1.1 Zeroes of a Polynomial

A number a is called a zero (or root) of the polynomial p(x) if p(a) = 0. Zeroes give insights into the behavior and factorization of polynomials.

Practice Questions

• Find the zeroes of p(x) = x² – 5x + 6. Show Answer
  Solve x² – 5x + 6 = 0 ⇒ (x – 2)(x – 3) = 0 ⇒ x = 2, 3.

1.2 Roots of an Equation

The roots of the equation p(x) = 0 coincide with the zeroes of the polynomial.
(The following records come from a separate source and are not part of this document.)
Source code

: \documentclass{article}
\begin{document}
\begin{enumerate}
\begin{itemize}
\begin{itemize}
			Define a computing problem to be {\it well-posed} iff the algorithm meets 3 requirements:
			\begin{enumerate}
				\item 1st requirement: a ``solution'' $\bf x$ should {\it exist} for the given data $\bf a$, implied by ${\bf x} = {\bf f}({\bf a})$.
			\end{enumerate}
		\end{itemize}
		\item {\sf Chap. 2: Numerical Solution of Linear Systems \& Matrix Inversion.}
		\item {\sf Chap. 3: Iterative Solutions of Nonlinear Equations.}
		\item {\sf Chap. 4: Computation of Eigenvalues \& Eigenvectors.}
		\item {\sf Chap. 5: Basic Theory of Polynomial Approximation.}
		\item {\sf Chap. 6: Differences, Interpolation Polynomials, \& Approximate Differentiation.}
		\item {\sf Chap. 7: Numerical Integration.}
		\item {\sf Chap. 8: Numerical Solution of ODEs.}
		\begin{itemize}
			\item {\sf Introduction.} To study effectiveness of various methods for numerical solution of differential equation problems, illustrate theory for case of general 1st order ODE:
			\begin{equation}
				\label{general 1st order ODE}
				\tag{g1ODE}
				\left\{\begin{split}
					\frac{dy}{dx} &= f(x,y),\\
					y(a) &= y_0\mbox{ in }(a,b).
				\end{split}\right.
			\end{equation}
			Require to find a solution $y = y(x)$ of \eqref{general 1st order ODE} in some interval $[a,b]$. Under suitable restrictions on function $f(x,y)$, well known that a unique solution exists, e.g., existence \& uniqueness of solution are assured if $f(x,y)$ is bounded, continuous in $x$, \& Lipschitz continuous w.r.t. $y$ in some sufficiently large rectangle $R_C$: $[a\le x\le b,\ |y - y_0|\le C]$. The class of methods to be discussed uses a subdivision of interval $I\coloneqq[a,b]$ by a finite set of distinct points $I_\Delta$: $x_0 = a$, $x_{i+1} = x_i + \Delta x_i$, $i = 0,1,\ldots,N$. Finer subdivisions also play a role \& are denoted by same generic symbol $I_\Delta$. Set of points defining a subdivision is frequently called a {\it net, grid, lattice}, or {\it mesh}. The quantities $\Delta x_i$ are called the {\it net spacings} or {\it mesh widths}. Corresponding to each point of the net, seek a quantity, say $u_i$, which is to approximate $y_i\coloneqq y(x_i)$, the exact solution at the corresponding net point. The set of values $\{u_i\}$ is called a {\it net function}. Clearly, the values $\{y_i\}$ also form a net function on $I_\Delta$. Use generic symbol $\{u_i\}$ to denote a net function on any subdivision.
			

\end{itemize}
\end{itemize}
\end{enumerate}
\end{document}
Solving the polynomial equation yields its roots, which may be real or complex.

Practice Questions

• Determine the roots of x³ – 2x² – x + 2 = 0. Show Answer
  By grouping: x²(x–2) –1(x–2) = (x–2)(x²–1) ⇒ (x–2)(x–1)(x+1)=0 ⇒ x=2,1,−1.

1.3 Factors of a Polynomial

If a is a zero of p(x), then (x – a) is a factor of p(x). Repeated roots lead to repeated factors.

Practice Questions

• Verify that (x – 3) is a factor of x³ – 6x² + 11x – 6. Show Answer
  p(3)=27 –54+33 –6=0, so (x–3) is a factor.

1.4 Remainder when Factor is Known

When dividing p(x) by (x – a), the remainder is p(a). This follows directly from the Remainder Theorem.

Practice Questions

• Find the remainder on dividing 2x³ + 3x² – x + 5 by (x + 2). Show Answer
  Here a = –2 ⇒ p(–2) = 2(–8)+3(4) –(–2)+5 = –16+12+2+5 = 3.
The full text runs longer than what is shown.